Collected data
_ _ _

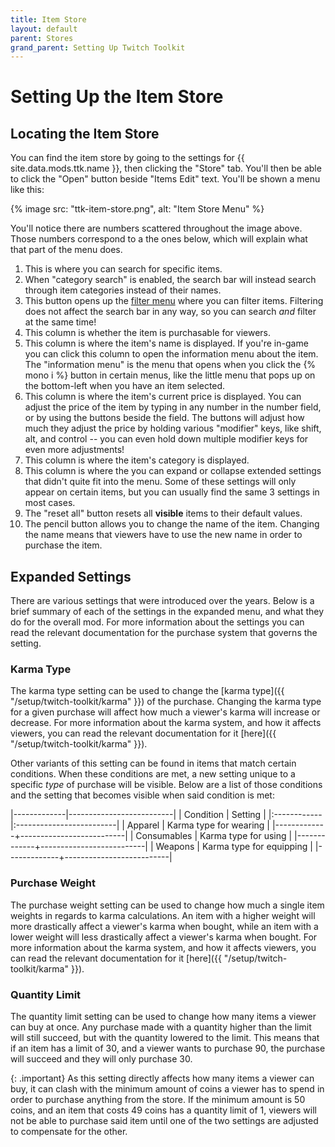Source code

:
 ```yaml
---
title: Item Store
layout: default
parent: Stores
grand_parent: Setting Up Twitch Toolkit
---
```


# Setting Up the Item Store

## Locating the Item Store

You can find the item store by going to the settings for
{{ site.data.mods.ttk.name }}, then clicking the "Store" tab. You'll then be
able to click the "Open" button beside "Items Edit" text. You'll be shown a menu
like this:

{% image src: "ttk-item-store.png", alt: "Item Store Menu" %}

You'll notice there are numbers scattered throughout the image above. Those
numbers correspond to a the ones below, which will explain what that part of the
menu does.

1. This is where you can search for specific items.
2. When "category search" is enabled, the search bar will instead search through
item categories instead of their names.
3. This button opens up the [filter menu](#using-the-filter-menu) where you can
filter items. Filtering does not affect the search bar in any way, so you
can search *and* filter at the same time!
4. This column is whether the item is purchasable for viewers.
5. This column is where the item's name is displayed. If you're in-game you can
click this column to open the information menu about the item. The
"information menu" is the menu that opens when you click the
{% mono i %} button in certain menus, like the little menu that pops up on
the bottom-left when you have an item selected.
6. This column is where the item's current price is displayed. You can adjust
the price of the item by typing in any number in the number field, or by
using the buttons beside the field. The buttons will adjust how much they
adjust the price by holding various "modifier" keys, like shift, alt, and
control -- you can even hold down multiple modifier keys for even more
adjustments!
7. This column is where the item's category is displayed.
8. This column is where the you can expand or collapse extended settings that
didn't quite fit into the menu. Some of these settings will only appear on
certain items, but you can usually find the same 3 settings in most cases.
9. The "reset all" button resets all **visible** items to their default values.
10. The pencil button allows you to change the name of the item. Changing the
name means that viewers have to use the new name in order to purchase the
item.

## Expanded Settings

There are various settings that were introduced over the years. Below is a brief
summary of each of the settings in the expanded menu, and what they do for the
overall mod. For more information about the settings you can read the relevant
documentation for the purchase system that governs the setting.

### Karma Type

The karma type setting can be used to change the
[karma type]({{ "/setup/twitch-toolkit/karma" }}) of the purchase. Changing the
karma type for a given purchase will affect how much a viewer's karma will
increase or decrease. For more information about the karma system, and how it
affects viewers, you can read the relevant documentation for it
[here]({{ "/setup/twitch-toolkit/karma" }}).

Other variants of this setting can be found in items that match certain
conditions. When these conditions are met, a new setting unique to a specific
*type* of purchase will be visible. Below are a list of those conditions and the
setting that becomes visible when said condition is met:

|-------------|--------------------------|
| Condition   | Setting                  |
|:------------|:-------------------------|
| Apparel     | Karma type for wearing   |
|-------------+--------------------------|
| Consumables | Karma type for using     |
|-------------+--------------------------|
| Weapons     | Karma type for equipping |
|-------------+--------------------------|

### Purchase Weight

The purchase weight setting can be used to change how much a single item weights
in regards to karma calculations. An item with a higher weight will more
drastically affect a viewer's karma when bought, while an item with a lower
weight will less drastically affect a viewer's karma when bought. For more
information about the karma system, and how it affects viewers, you can read the
relevant documentation for it [here]({{ "/setup/twitch-toolkit/karma" }}).

### Quantity Limit

The quantity limit setting can be used to change how many items a viewer can buy
at once. Any purchase made with a quantity higher than the limit will still
succeed, but with the quantity lowered to the limit. This means that if an item
has a limit of 30, and a viewer wants to purchase 90, the purchase will succeed
and they will only purchase 30.

{: .important}
As this setting directly affects how many items a viewer can buy, it can clash
with the minimum amount of coins a viewer has to spend in order to purchase
anything from the store. If the minimum amount is 50 coins, and an item that
costs 49 coins has a quantity limit of 1, viewers will not be able to purchase
said item until one of the two settings are adjusted to compensate for the
other.

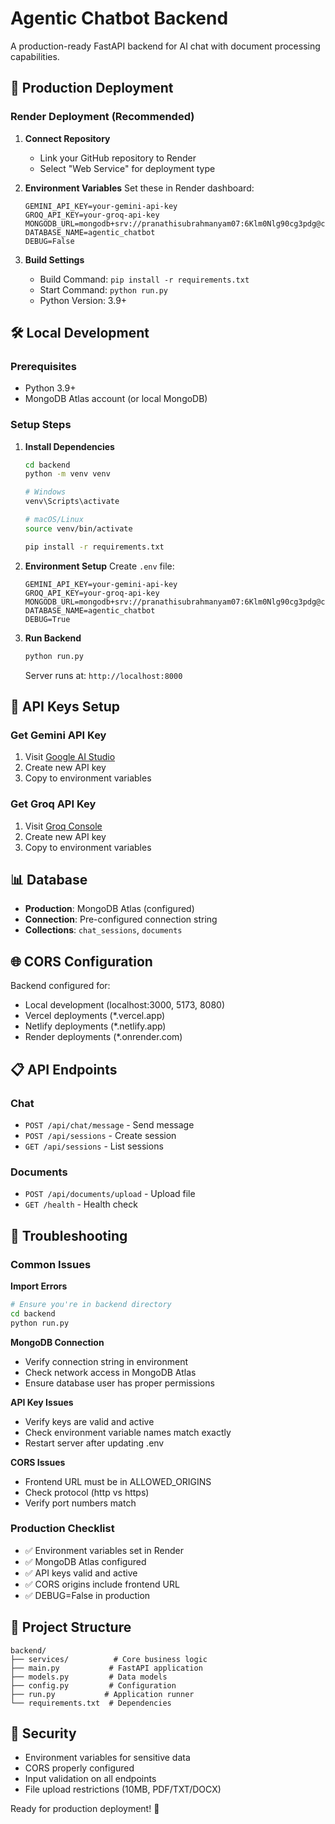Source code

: 
# Agentic Chatbot Backend

A production-ready FastAPI backend for AI chat with document processing capabilities.

## 🚀 Production Deployment

### Render Deployment (Recommended)

1. **Connect Repository**
   - Link your GitHub repository to Render
   - Select "Web Service" for deployment type

2. **Environment Variables**
   Set these in Render dashboard:
   ```
   GEMINI_API_KEY=your-gemini-api-key
   GROQ_API_KEY=your-groq-api-key
   MONGODB_URL=mongodb+srv://pranathisubrahmanyam07:6Klm0Nlg90cg3pdg@cluster0.cacx9au.mongodb.net/
   DATABASE_NAME=agentic_chatbot
   DEBUG=False
   ```

3. **Build Settings**
   - Build Command: `pip install -r requirements.txt`
   - Start Command: `python run.py`
   - Python Version: 3.9+

## 🛠️ Local Development

### Prerequisites
- Python 3.9+
- MongoDB Atlas account (or local MongoDB)

### Setup Steps

1. **Install Dependencies**
   ```bash
   cd backend
   python -m venv venv
   
   # Windows
   venv\Scripts\activate
   
   # macOS/Linux  
   source venv/bin/activate
   
   pip install -r requirements.txt
   ```

2. **Environment Setup**
   Create `.env` file:
   ```
   GEMINI_API_KEY=your-gemini-api-key
   GROQ_API_KEY=your-groq-api-key
   MONGODB_URL=mongodb+srv://pranathisubrahmanyam07:6Klm0Nlg90cg3pdg@cluster0.cacx9au.mongodb.net/
   DATABASE_NAME=agentic_chatbot
   DEBUG=True
   ```

3. **Run Backend**
   ```bash
   python run.py
   ```
   
   Server runs at: `http://localhost:8000`

## 🔑 API Keys Setup

### Get Gemini API Key
1. Visit [Google AI Studio](https://makersuite.google.com/app/apikey)
2. Create new API key
3. Copy to environment variables

### Get Groq API Key  
1. Visit [Groq Console](https://console.groq.com/keys)
2. Create new API key
3. Copy to environment variables

## 📊 Database

- **Production**: MongoDB Atlas (configured)
- **Connection**: Pre-configured connection string
- **Collections**: `chat_sessions`, `documents`

## 🌐 CORS Configuration

Backend configured for:
- Local development (localhost:3000, 5173, 8080)
- Vercel deployments (*.vercel.app)
- Netlify deployments (*.netlify.app)  
- Render deployments (*.onrender.com)

## 📋 API Endpoints

### Chat
- `POST /api/chat/message` - Send message
- `POST /api/sessions` - Create session
- `GET /api/sessions` - List sessions

### Documents  
- `POST /api/documents/upload` - Upload file
- `GET /health` - Health check

## 🔧 Troubleshooting

### Common Issues

**Import Errors**
```bash
# Ensure you're in backend directory
cd backend
python run.py
```

**MongoDB Connection**
- Verify connection string in environment
- Check network access in MongoDB Atlas
- Ensure database user has proper permissions

**API Key Issues**
- Verify keys are valid and active
- Check environment variable names match exactly
- Restart server after updating .env

**CORS Issues**
- Frontend URL must be in ALLOWED_ORIGINS
- Check protocol (http vs https)
- Verify port numbers match

### Production Checklist

- ✅ Environment variables set in Render
- ✅ MongoDB Atlas configured  
- ✅ API keys valid and active
- ✅ CORS origins include frontend URL
- ✅ DEBUG=False in production

## 📁 Project Structure
```
backend/
├── services/          # Core business logic
├── main.py           # FastAPI application  
├── models.py         # Data models
├── config.py         # Configuration
├── run.py           # Application runner
└── requirements.txt  # Dependencies
```

## 🔐 Security

- Environment variables for sensitive data
- CORS properly configured
- Input validation on all endpoints
- File upload restrictions (10MB, PDF/TXT/DOCX)

Ready for production deployment! 🚀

_ _ _

Among the records above, only the lines between the line holding "- MongoDB Atlas account (or local MongoDB)" and the line holding "### Production Checklist", inclusive, are to be output, exactly as written.

- MongoDB Atlas account (or local MongoDB)

### Setup Steps

1. **Install Dependencies**
   ```bash
   cd backend
   python -m venv venv
   
   # Windows
   venv\Scripts\activate
   
   # macOS/Linux  
   source venv/bin/activate
   
   pip install -r requirements.txt
   ```

2. **Environment Setup**
   Create `.env` file:
   ```
   GEMINI_API_KEY=your-gemini-api-key
   GROQ_API_KEY=your-groq-api-key
   MONGODB_URL=mongodb+srv://pranathisubrahmanyam07:6Klm0Nlg90cg3pdg@cluster0.cacx9au.mongodb.net/
   DATABASE_NAME=agentic_chatbot
   DEBUG=True
   ```

3. **Run Backend**
   ```bash
   python run.py
   ```
   
   Server runs at: `http://localhost:8000`

## 🔑 API Keys Setup

### Get Gemini API Key
1. Visit [Google AI Studio](https://makersuite.google.com/app/apikey)
2. Create new API key
3. Copy to environment variables

### Get Groq API Key  
1. Visit [Groq Console](https://console.groq.com/keys)
2. Create new API key
3. Copy to environment variables

## 📊 Database

- **Production**: MongoDB Atlas (configured)
- **Connection**: Pre-configured connection string
- **Collections**: `chat_sessions`, `documents`

## 🌐 CORS Configuration

Backend configured for:
- Local development (localhost:3000, 5173, 8080)
- Vercel deployments (*.vercel.app)
- Netlify deployments (*.netlify.app)  
- Render deployments (*.onrender.com)

## 📋 API Endpoints

### Chat
- `POST /api/chat/message` - Send message
- `POST /api/sessions` - Create session
- `GET /api/sessions` - List sessions

### Documents  
- `POST /api/documents/upload` - Upload file
- `GET /health` - Health check

## 🔧 Troubleshooting

### Common Issues

**Import Errors**
```bash
# Ensure you're in backend directory
cd backend
python run.py
```

**MongoDB Connection**
- Verify connection string in environment
- Check network access in MongoDB Atlas
- Ensure database user has proper permissions

**API Key Issues**
- Verify keys are valid and active
- Check environment variable names match exactly
- Restart server after updating .env

**CORS Issues**
- Frontend URL must be in ALLOWED_ORIGINS
- Check protocol (http vs https)
- Verify port numbers match

### Production Checklist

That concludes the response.